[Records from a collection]

++++++++++

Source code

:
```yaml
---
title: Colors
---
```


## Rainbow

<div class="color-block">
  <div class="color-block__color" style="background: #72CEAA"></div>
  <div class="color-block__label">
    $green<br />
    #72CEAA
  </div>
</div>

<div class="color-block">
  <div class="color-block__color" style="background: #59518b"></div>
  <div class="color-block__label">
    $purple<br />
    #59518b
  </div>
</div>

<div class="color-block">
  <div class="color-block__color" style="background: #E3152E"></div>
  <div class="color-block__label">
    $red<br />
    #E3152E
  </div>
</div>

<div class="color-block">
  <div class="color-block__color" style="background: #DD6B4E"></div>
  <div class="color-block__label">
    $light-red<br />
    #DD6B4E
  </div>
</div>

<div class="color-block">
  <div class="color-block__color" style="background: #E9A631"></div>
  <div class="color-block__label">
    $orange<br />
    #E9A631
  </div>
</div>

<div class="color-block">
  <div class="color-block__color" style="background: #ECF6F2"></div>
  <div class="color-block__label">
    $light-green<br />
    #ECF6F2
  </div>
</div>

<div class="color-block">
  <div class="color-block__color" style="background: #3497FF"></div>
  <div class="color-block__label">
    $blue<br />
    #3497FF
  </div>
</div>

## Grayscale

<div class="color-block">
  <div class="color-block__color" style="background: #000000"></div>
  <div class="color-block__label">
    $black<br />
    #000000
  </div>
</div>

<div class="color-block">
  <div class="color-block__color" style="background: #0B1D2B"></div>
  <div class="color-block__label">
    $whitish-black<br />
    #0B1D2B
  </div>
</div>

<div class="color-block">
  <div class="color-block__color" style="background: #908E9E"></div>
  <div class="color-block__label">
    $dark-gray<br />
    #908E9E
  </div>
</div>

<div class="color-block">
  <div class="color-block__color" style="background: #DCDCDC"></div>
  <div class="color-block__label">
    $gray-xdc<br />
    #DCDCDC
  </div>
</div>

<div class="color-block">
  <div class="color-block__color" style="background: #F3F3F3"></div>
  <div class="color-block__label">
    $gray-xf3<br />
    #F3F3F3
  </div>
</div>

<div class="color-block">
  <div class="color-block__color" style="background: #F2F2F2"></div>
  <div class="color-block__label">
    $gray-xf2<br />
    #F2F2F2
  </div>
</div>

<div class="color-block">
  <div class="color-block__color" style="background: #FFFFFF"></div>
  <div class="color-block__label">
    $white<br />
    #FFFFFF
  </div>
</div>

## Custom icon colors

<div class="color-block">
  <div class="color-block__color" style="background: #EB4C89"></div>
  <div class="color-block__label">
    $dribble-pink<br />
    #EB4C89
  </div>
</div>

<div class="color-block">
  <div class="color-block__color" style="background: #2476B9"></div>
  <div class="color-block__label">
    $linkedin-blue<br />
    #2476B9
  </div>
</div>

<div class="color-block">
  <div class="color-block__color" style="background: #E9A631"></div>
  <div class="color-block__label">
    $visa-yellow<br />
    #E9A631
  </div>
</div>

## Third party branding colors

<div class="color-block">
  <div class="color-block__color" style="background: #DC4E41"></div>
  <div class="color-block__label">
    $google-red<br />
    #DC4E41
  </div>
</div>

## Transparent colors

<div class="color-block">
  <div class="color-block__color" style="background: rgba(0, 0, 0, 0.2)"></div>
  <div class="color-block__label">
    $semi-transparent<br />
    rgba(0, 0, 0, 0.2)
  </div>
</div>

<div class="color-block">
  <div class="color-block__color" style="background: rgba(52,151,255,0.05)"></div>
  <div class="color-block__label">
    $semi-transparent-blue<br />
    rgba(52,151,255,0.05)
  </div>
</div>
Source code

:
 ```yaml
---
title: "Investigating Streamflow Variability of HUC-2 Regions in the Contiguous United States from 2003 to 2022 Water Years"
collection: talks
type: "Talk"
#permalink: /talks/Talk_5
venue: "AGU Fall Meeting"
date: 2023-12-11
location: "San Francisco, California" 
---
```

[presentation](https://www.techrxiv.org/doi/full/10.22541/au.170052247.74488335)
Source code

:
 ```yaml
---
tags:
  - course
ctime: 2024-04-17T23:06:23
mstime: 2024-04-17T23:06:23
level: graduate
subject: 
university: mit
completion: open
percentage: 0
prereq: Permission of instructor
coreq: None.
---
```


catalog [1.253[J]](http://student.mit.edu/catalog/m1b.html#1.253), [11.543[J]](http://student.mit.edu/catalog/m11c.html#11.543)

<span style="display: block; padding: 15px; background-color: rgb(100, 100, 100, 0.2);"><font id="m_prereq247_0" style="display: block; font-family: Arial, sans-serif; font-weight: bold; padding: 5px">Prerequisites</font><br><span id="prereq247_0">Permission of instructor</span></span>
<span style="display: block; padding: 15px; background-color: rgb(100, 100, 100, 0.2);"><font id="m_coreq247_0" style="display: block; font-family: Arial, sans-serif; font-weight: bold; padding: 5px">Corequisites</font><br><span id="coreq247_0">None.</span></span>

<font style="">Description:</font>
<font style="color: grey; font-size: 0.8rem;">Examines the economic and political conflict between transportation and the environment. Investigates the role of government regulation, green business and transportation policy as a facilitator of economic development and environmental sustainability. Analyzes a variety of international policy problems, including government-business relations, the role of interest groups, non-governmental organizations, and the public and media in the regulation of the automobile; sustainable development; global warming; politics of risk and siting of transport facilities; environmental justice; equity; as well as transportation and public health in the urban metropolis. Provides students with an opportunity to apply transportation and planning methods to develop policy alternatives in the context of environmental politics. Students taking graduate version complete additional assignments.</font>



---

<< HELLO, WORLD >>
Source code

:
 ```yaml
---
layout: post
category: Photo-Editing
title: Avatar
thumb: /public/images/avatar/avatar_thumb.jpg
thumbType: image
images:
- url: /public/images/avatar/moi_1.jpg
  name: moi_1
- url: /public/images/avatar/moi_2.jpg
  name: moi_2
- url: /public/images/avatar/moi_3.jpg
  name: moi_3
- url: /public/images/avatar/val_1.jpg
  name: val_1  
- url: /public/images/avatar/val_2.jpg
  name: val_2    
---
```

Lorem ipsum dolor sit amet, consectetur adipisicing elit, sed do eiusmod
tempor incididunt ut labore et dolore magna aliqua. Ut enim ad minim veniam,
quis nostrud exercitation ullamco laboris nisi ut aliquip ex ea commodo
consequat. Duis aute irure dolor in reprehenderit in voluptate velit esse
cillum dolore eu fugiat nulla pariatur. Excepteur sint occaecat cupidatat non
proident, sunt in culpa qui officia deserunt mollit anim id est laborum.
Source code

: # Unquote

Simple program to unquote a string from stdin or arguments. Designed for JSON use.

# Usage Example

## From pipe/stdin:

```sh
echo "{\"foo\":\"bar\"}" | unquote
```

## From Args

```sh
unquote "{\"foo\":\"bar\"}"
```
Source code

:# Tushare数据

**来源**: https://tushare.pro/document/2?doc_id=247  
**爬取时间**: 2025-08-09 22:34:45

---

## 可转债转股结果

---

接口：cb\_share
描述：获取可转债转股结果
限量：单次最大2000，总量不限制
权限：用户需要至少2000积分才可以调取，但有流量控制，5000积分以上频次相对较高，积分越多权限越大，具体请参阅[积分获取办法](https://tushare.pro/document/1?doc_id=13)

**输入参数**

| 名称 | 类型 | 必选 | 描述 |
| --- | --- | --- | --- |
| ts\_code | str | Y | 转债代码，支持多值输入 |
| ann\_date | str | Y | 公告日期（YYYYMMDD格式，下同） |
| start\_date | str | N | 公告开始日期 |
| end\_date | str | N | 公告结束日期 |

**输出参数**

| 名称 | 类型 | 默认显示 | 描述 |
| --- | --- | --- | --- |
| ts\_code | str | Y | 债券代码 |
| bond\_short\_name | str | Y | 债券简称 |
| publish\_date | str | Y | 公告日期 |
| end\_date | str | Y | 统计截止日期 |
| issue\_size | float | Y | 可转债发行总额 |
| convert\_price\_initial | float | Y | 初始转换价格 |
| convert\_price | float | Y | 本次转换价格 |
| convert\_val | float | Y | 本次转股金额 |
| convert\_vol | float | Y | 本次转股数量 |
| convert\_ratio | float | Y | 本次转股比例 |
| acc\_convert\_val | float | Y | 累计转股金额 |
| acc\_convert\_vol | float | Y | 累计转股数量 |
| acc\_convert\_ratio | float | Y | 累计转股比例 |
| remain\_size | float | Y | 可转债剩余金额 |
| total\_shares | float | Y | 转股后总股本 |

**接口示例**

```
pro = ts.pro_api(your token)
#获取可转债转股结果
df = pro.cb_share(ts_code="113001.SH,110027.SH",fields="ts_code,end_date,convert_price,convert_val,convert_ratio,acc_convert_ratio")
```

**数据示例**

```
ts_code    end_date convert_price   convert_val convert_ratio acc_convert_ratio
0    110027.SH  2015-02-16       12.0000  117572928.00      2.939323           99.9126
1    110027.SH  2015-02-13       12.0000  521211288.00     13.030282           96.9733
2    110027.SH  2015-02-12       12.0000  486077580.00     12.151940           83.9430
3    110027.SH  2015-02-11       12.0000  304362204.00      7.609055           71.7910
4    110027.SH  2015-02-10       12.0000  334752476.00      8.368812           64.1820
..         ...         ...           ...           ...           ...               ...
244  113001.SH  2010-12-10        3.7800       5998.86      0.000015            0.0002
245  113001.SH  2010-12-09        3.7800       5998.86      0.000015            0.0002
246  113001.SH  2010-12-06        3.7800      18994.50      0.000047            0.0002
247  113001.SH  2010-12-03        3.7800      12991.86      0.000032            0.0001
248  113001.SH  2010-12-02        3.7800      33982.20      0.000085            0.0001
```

++++++++++

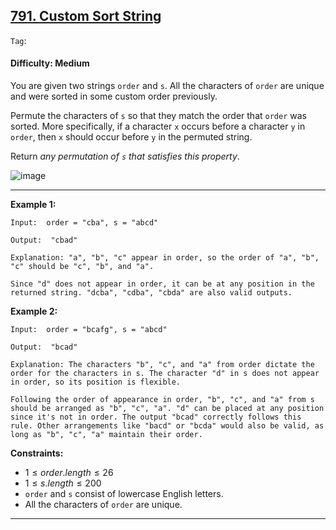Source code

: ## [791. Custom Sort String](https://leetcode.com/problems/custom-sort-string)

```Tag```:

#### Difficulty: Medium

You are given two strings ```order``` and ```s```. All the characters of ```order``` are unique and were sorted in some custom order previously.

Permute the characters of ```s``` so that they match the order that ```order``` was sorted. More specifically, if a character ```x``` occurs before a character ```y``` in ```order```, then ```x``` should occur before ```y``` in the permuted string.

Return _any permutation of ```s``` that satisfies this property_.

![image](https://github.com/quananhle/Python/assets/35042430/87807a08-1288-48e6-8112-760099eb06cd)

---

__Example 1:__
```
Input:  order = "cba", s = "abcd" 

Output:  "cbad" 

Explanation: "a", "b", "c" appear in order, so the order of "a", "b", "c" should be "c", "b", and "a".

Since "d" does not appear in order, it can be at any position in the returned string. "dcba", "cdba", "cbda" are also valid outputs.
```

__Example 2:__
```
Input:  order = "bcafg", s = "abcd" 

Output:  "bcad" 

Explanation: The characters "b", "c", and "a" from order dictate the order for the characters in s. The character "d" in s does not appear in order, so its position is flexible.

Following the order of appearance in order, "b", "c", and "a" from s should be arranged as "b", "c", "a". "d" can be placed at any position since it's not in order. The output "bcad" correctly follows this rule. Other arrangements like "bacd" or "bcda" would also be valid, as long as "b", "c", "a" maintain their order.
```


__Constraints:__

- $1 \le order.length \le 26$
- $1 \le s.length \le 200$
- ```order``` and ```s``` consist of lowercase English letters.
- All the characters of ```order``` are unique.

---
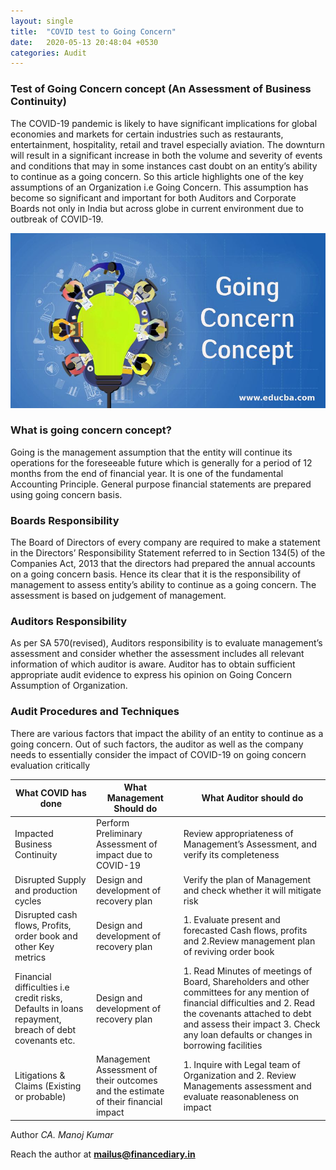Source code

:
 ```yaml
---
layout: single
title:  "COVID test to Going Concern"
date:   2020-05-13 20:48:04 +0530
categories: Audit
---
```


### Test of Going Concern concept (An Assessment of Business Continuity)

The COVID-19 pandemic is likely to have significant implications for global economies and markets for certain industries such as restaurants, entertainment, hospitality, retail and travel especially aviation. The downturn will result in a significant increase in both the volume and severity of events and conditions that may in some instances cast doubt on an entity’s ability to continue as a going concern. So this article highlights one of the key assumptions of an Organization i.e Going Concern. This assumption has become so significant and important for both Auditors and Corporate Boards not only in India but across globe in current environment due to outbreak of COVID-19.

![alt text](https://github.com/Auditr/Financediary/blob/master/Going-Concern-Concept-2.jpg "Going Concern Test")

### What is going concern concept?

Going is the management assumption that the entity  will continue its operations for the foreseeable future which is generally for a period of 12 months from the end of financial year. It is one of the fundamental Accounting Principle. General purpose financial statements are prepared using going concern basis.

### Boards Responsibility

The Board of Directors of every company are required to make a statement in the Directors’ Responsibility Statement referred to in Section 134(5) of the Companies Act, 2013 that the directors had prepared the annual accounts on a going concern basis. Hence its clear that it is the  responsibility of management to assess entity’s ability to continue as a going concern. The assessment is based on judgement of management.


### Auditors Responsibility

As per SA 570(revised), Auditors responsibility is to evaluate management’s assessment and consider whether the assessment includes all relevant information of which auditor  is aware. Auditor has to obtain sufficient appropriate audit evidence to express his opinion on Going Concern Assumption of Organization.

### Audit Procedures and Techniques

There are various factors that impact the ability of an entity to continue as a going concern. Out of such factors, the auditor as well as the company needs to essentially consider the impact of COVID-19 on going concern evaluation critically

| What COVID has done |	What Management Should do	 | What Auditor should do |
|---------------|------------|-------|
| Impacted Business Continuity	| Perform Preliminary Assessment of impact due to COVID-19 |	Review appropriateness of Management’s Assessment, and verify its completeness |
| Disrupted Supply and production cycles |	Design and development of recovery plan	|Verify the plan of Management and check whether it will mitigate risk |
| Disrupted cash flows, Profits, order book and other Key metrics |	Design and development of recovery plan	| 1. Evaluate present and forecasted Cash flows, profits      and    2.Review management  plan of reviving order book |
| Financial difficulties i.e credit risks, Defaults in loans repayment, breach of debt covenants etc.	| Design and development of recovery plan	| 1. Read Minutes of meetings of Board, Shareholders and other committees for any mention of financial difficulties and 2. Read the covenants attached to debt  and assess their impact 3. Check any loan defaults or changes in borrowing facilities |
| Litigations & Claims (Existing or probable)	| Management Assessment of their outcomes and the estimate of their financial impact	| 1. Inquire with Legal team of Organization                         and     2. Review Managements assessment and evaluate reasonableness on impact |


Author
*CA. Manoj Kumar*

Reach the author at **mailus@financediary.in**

++++++++++

REQUIREMENT — If a line in the data above holds the word "blue", count it; give only the total.

EXERCISE ANSWER — 3